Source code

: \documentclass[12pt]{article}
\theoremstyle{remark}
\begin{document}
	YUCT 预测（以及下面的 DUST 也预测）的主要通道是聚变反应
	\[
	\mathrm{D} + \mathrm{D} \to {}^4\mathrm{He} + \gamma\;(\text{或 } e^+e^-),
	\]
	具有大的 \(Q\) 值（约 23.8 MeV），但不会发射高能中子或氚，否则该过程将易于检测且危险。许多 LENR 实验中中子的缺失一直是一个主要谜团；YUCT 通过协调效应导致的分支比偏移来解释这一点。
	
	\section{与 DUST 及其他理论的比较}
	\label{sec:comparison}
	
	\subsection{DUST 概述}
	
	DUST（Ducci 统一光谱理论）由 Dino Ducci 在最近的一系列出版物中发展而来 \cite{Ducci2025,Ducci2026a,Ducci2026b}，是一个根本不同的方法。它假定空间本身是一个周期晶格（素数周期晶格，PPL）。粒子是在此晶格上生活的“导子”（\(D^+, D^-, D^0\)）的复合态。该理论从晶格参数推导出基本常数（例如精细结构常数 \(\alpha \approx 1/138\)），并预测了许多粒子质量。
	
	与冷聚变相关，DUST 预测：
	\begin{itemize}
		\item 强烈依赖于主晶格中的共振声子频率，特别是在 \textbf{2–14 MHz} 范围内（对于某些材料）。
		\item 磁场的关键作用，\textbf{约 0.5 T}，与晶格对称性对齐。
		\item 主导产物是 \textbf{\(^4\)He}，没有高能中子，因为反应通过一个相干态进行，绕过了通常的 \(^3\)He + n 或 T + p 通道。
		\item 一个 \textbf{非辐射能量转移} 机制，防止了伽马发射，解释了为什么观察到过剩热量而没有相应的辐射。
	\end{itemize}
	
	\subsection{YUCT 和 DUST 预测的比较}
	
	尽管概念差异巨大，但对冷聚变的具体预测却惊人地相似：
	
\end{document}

━━━━━━━━━━

*What this task involves:* Every line of the records that includes the word "subsection" should be gathered.

*Task solution:*
	\subsection{DUST 概述}
	\subsection{YUCT 和 DUST 预测的比较}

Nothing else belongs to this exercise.